### What the exercise asks
For the records below, copy exactly the span that begins at the line containing "[ ] 完善policy定义" and stops after the line containing "## What is TA?", minus any pictures.

Collected data
---------------

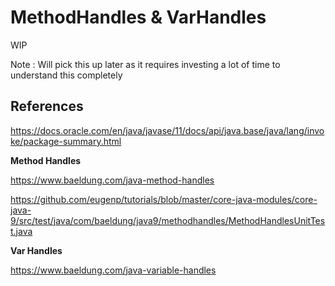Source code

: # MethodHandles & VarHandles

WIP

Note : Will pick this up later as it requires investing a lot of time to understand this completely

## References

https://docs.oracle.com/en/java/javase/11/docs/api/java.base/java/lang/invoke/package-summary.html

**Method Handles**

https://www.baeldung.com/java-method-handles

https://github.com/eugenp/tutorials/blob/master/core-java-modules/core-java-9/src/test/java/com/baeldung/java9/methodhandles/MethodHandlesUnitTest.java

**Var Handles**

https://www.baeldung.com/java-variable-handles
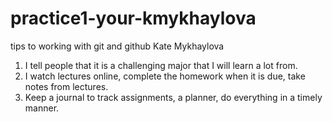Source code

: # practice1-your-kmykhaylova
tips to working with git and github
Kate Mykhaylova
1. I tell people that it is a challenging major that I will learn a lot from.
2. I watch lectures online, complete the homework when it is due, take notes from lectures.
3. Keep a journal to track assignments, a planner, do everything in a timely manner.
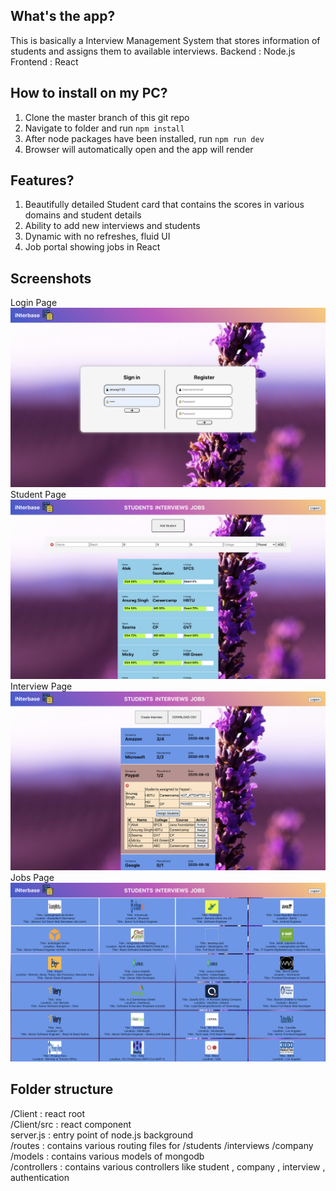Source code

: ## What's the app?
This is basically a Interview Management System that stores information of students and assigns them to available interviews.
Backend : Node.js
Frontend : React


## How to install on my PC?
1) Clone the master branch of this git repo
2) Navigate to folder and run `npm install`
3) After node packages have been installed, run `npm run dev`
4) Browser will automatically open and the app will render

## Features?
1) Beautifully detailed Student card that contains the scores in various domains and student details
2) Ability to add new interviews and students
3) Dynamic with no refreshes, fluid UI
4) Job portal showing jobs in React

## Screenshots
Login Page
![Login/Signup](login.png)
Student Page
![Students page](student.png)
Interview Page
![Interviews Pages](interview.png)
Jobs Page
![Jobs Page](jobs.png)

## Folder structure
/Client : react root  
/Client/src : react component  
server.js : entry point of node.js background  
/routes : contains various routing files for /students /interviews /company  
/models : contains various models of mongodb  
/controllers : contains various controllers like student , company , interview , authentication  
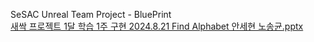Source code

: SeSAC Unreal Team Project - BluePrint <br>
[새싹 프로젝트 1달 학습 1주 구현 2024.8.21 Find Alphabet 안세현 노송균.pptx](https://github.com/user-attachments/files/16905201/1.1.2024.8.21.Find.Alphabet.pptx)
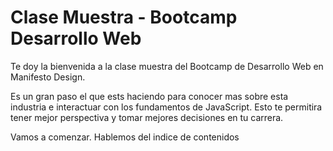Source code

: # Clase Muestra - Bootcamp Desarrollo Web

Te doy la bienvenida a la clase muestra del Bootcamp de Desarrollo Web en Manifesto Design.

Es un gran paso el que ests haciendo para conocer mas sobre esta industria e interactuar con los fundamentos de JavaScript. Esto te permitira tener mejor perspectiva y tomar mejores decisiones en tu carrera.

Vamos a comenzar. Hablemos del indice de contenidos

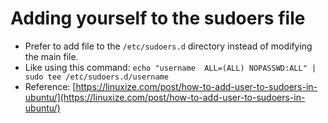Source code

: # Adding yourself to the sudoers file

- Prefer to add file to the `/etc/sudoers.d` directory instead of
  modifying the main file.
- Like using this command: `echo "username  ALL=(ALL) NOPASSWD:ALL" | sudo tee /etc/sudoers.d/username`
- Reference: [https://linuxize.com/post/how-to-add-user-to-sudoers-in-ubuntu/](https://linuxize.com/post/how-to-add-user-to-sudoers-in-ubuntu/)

---------------

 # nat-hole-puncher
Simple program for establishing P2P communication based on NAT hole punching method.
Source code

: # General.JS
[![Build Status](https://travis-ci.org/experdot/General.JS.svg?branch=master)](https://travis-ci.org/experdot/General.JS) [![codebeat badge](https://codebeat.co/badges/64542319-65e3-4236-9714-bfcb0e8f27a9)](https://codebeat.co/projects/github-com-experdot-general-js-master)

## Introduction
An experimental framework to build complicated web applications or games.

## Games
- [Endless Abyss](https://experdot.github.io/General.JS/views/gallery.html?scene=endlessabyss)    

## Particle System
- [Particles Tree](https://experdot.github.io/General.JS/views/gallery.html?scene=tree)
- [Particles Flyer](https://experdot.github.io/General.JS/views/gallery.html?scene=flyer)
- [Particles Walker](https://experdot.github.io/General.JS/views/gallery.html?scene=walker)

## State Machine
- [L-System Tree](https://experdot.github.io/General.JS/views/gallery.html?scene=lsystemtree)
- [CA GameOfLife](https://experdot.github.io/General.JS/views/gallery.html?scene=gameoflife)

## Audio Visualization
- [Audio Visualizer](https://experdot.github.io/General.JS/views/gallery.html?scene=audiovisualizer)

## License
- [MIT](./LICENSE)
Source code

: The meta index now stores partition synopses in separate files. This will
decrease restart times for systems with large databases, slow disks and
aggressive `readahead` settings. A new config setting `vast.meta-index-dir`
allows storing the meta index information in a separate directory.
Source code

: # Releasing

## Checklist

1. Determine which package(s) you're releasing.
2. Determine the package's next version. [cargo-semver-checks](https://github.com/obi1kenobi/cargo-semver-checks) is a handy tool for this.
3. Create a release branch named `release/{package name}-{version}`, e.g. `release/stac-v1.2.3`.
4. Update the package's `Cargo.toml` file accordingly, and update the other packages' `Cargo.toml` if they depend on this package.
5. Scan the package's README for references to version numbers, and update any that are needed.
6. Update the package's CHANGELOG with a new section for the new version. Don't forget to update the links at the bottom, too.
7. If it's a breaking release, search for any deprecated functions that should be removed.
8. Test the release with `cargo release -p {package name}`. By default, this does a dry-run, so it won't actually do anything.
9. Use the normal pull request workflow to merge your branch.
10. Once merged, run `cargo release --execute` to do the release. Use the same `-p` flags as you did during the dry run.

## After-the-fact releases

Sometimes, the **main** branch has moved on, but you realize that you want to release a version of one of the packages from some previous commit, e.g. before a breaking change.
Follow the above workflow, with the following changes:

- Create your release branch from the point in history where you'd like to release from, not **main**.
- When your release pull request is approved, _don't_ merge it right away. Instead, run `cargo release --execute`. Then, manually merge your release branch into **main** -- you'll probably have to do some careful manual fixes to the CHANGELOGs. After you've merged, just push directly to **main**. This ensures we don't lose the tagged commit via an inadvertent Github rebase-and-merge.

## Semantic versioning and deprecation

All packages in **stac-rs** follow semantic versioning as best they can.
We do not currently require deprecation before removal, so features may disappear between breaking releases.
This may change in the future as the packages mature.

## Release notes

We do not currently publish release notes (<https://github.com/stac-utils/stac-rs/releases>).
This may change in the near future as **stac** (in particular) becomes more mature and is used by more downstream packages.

---------------

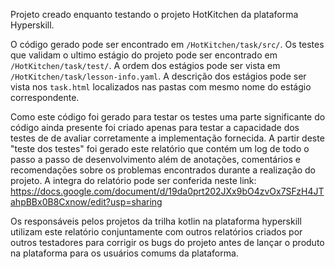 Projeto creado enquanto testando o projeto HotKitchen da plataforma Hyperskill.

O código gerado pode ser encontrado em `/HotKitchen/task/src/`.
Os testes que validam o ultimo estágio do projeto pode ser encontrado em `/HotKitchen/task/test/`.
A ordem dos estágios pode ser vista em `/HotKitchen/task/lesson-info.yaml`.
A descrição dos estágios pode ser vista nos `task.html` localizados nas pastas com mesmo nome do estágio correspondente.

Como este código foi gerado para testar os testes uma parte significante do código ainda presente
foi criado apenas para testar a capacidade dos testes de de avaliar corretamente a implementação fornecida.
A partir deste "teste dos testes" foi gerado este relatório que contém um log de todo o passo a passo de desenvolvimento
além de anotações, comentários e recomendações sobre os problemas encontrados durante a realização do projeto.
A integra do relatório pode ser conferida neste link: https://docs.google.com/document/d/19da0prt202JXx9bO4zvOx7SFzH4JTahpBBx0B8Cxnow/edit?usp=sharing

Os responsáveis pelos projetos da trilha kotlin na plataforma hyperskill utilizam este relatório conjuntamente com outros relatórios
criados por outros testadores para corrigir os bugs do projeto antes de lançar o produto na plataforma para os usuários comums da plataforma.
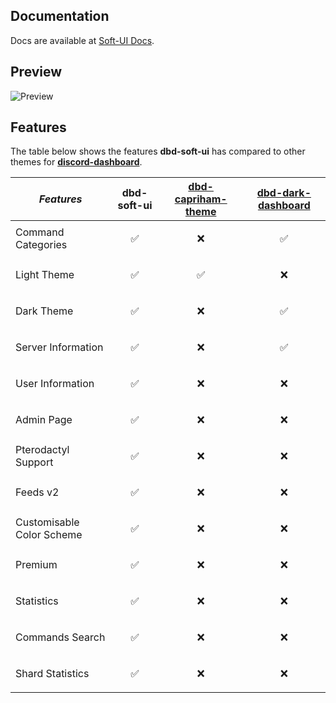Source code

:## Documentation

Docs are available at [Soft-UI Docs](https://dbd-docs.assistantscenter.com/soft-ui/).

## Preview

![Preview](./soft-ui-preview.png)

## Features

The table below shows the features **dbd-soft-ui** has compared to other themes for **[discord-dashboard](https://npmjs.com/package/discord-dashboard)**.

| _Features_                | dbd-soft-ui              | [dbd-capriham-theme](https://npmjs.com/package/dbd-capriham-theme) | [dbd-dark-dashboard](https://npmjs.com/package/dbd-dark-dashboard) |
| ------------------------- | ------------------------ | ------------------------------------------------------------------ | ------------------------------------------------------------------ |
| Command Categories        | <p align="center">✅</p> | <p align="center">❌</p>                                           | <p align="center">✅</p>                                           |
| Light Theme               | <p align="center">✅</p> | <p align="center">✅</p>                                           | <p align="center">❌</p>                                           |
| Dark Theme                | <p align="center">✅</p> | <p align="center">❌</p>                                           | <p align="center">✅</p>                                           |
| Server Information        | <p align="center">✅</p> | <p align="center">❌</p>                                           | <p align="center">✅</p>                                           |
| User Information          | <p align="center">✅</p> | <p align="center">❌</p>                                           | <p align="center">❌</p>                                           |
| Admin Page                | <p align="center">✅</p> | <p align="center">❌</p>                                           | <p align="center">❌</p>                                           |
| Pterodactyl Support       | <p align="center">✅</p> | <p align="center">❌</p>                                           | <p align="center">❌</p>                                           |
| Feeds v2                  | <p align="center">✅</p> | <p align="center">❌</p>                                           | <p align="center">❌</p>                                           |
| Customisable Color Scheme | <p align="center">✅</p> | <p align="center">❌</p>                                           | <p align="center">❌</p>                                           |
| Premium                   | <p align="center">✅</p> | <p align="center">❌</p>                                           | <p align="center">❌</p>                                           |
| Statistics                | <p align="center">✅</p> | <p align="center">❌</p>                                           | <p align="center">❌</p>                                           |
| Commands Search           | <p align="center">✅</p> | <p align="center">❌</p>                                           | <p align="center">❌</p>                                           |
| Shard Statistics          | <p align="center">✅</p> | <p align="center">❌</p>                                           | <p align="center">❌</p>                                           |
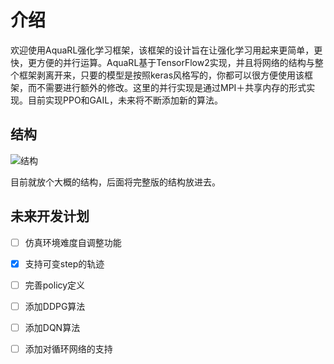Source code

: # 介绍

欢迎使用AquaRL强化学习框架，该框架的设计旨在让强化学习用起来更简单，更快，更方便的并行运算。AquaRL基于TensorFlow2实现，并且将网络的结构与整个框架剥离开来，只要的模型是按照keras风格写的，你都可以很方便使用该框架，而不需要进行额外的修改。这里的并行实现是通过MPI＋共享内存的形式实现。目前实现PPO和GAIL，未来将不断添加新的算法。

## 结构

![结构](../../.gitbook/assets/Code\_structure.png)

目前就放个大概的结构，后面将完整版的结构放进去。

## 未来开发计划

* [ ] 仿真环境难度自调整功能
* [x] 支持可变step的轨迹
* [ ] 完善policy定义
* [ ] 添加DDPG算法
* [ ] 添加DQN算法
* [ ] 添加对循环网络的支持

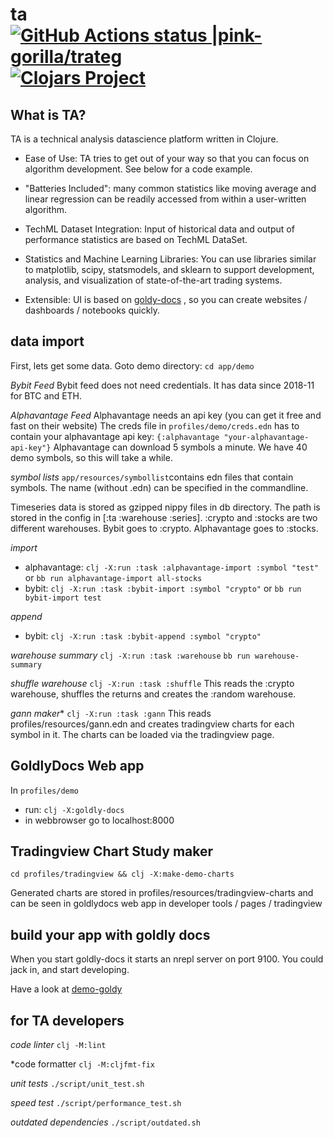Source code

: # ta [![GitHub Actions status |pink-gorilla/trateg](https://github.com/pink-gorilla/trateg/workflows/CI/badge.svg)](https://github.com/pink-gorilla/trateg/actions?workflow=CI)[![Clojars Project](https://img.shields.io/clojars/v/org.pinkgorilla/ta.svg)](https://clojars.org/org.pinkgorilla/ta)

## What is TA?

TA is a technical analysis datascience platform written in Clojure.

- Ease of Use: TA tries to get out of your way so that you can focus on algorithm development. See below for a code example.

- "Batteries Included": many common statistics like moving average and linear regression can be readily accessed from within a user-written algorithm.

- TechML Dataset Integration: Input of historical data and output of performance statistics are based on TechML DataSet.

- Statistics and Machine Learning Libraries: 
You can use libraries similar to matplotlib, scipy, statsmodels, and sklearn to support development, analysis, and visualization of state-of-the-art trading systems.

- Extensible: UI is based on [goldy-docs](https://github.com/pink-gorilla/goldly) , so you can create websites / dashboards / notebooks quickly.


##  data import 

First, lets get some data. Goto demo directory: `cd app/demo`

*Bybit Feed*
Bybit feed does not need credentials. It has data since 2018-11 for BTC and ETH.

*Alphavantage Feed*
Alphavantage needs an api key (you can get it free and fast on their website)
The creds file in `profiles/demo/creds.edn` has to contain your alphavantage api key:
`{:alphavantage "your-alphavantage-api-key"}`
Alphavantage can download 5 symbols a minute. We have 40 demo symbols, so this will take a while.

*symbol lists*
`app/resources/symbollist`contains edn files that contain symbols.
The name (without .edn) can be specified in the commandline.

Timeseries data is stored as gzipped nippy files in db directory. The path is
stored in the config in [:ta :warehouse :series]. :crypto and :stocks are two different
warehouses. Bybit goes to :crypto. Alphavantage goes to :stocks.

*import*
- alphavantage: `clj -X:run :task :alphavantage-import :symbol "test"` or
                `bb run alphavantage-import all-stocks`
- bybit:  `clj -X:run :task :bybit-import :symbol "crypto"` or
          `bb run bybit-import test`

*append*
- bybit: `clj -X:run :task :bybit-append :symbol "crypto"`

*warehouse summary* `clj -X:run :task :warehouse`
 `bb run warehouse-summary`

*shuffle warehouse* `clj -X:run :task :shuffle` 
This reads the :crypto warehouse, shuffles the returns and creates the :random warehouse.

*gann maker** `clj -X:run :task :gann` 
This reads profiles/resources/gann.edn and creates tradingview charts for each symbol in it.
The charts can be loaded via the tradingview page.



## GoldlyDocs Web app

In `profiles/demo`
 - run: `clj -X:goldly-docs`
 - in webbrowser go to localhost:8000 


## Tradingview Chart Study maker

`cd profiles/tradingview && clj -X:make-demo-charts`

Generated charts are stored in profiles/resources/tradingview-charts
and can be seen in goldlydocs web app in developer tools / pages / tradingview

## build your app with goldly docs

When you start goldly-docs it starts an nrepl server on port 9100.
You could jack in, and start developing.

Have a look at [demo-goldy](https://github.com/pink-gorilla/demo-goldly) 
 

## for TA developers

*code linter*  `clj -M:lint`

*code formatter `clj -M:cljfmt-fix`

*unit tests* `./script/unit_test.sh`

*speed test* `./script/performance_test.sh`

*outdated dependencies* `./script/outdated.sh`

---------------

### Task result
* [ ] 完善policy定义
* [ ] 添加DDPG算法
* [ ] 添加DQN算法
* [ ] 添加对循环网络的支持

Source code

: # ta [![GitHub Actions status |pink-gorilla/trateg](https://github.com/pink-gorilla/trateg/workflows/CI/badge.svg)](https://github.com/pink-gorilla/trateg/actions?workflow=CI)[![Clojars Project](https://img.shields.io/clojars/v/org.pinkgorilla/ta.svg)](https://clojars.org/org.pinkgorilla/ta)

## What is TA?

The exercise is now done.